This article was published in the late 1980's, but may still provide some insight to the present day.

Although still relatively new tools in the architectural office, videotape presentations are nevertheless changing the way design teams explore and evaluate building products. To be sure, the number of VCRs in architectural offices has not yet approached the 70 percent penetration some experts estimate the video medium has achieved among America's households Yet, when viewed in the context of today's electronic office, videotape is making significant gains.

A recent study of design industry professionals showed that more than 30 percent of the design and construction office  surveyed used a VCR in day-to-day office operations, Respondents also indicated that they viewed some three videotapes each month as part of their regular office duties. Perhaps most significant is the fact that nearly 99 percent of these same designers said that over the next half decade, they fully expect to substantially increase their reliance on new automation and communication technology, including VCRs.

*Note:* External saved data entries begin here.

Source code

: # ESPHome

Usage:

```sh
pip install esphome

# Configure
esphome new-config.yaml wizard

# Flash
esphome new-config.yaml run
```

Building product manufacturers and trade organizations have long recognized the one two punch packed by a sight-and sound medium like videotape Accordingly, 34 percent of all product videos that architects' and their associates reported viewing over the past year were screened at trade shows and  industry meetings for design professionals.

Construction product videos afford manufacturers the ability to pitch a story through memorable images, on-site demonstrations, and direct visual comparisons. For architects with limited opportunities to get out into the field, video also offers an electronic alternative for seeing products being fabricated and, most important, being put to the test on actual job sites. And as many manufacturers cut back on field staffing, video enables their experts to present knowledge on tape.

Construction product videos are even serving new purposes quite removed from the architect manufacturer sales cycle. For example, many architects now use videotape productions provided by product manufacturers as part of presentations to building owners. The tapes often help design professionals explain to their clients why a particular material has been selected for a specific application. In the process, such tapes provide background on the products covered, while simplifying the architect's potentially difficult mission of conveying important considerations to a nontechnical audience.

Also, members of the design or construction team with less than a thorough working knowledge of a product's finer points can quickly be brought up to speed through the use of tapes. Increasingly, videotapes are finding a prominent place on the agenda at many architectural firms' project team meetings, luncheon seminars, and in-house training programs.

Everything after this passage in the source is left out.